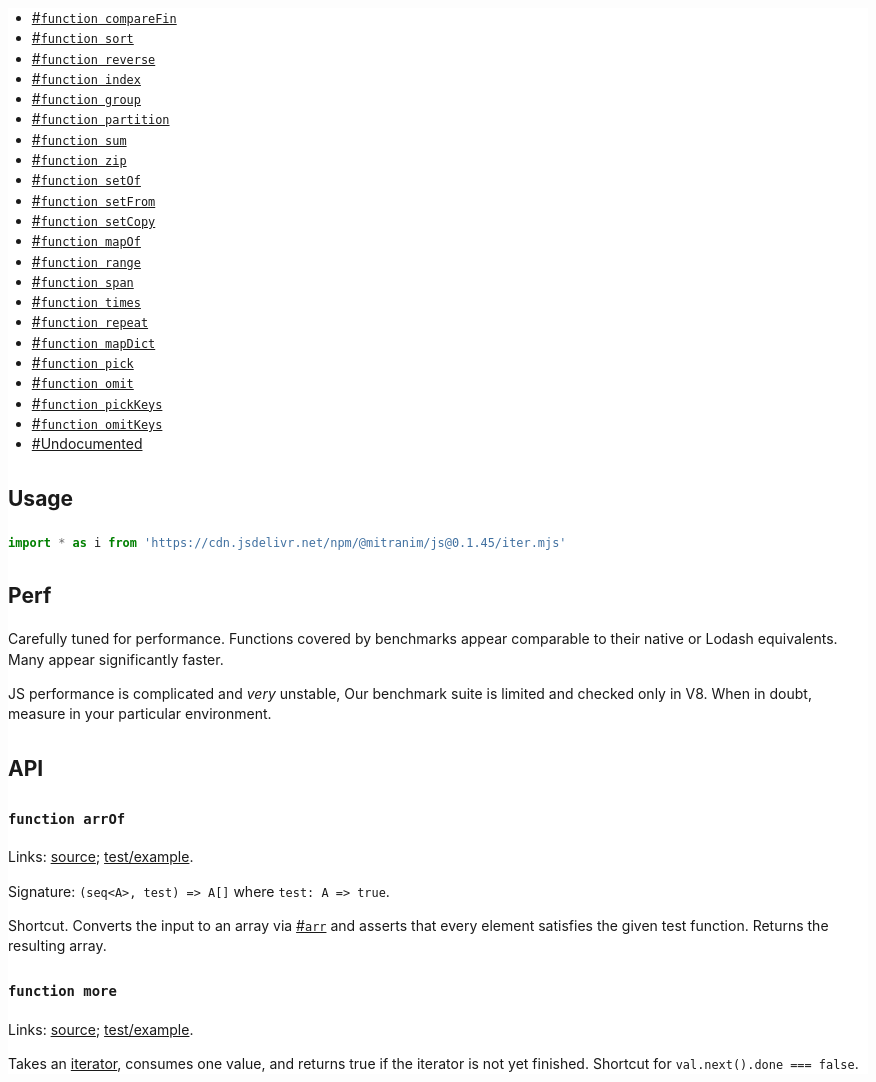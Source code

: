   * [#`function compareFin`](#function-comparefin)
  * [#`function sort`](#function-sort)
  * [#`function reverse`](#function-reverse)
  * [#`function index`](#function-index)
  * [#`function group`](#function-group)
  * [#`function partition`](#function-partition)
  * [#`function sum`](#function-sum)
  * [#`function zip`](#function-zip)
  * [#`function setOf`](#function-setof)
  * [#`function setFrom`](#function-setfrom)
  * [#`function setCopy`](#function-setcopy)
  * [#`function mapOf`](#function-mapof)
  * [#`function range`](#function-range)
  * [#`function span`](#function-span)
  * [#`function times`](#function-times)
  * [#`function repeat`](#function-repeat)
  * [#`function mapDict`](#function-mapdict)
  * [#`function pick`](#function-pick)
  * [#`function omit`](#function-omit)
  * [#`function pickKeys`](#function-pickkeys)
  * [#`function omitKeys`](#function-omitkeys)
  * [#Undocumented](#undocumented)

## Usage

```js
import * as i from 'https://cdn.jsdelivr.net/npm/@mitranim/js@0.1.45/iter.mjs'
```

## Perf

Carefully tuned for performance. Functions covered by benchmarks appear comparable to their native or Lodash equivalents. Many appear significantly faster.

JS performance is complicated and _very_ unstable, Our benchmark suite is limited and checked only in V8. When in doubt, measure in your particular environment.

## API

### `function arrOf`

Links: [source](../iter.mjs#L3); [test/example](../test/iter_test.mjs#L69).

Signature: `(seq<A>, test) => A[]` where `test: A => true`.

Shortcut. Converts the input to an array via [#`arr`](#function-arr) and asserts that every element satisfies the given test function. Returns the resulting array.

### `function more`

Links: [source](../iter.mjs#L10); [test/example](../test/iter_test.mjs#L81).

Takes an [iterator](lang_readme.md#function-isiterator), consumes one value, and returns true if the iterator is not yet finished. Shortcut for `val.next().done === false`.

----------

When you transcribe the entries, reproduce each line exactly and skip any picture.

* RESPONSE AREA
Source code

:   * [#`function compareFin`](#function-comparefin)
  * [#`function sort`](#function-sort)
  * [#`function reverse`](#function-reverse)
  * [#`function index`](#function-index)
  * [#`function group`](#function-group)
  * [#`function partition`](#function-partition)
  * [#`function sum`](#function-sum)
  * [#`function zip`](#function-zip)
  * [#`function setOf`](#function-setof)
  * [#`function setFrom`](#function-setfrom)
  * [#`function setCopy`](#function-setcopy)
  * [#`function mapOf`](#function-mapof)
  * [#`function range`](#function-range)
  * [#`function span`](#function-span)
  * [#`function times`](#function-times)
  * [#`function repeat`](#function-repeat)
  * [#`function mapDict`](#function-mapdict)
  * [#`function pick`](#function-pick)
  * [#`function omit`](#function-omit)
  * [#`function pickKeys`](#function-pickkeys)
  * [#`function omitKeys`](#function-omitkeys)
  * [#Undocumented](#undocumented)

## Usage

```js
import * as i from 'https://cdn.jsdelivr.net/npm/@mitranim/js@0.1.45/iter.mjs'
```

## Perf

Carefully tuned for performance. Functions covered by benchmarks appear comparable to their native or Lodash equivalents. Many appear significantly faster.

JS performance is complicated and _very_ unstable, Our benchmark suite is limited and checked only in V8. When in doubt, measure in your particular environment.

## API

### `function arrOf`

Links: [source](../iter.mjs#L3); [test/example](../test/iter_test.mjs#L69).

Signature: `(seq<A>, test) => A[]` where `test: A => true`.

Shortcut. Converts the input to an array via [#`arr`](#function-arr) and asserts that every element satisfies the given test function. Returns the resulting array.

### `function more`

Links: [source](../iter.mjs#L10); [test/example](../test/iter_test.mjs#L81).

Takes an [iterator](lang_readme.md#function-isiterator), consumes one value, and returns true if the iterator is not yet finished. Shortcut for `val.next().done === false`.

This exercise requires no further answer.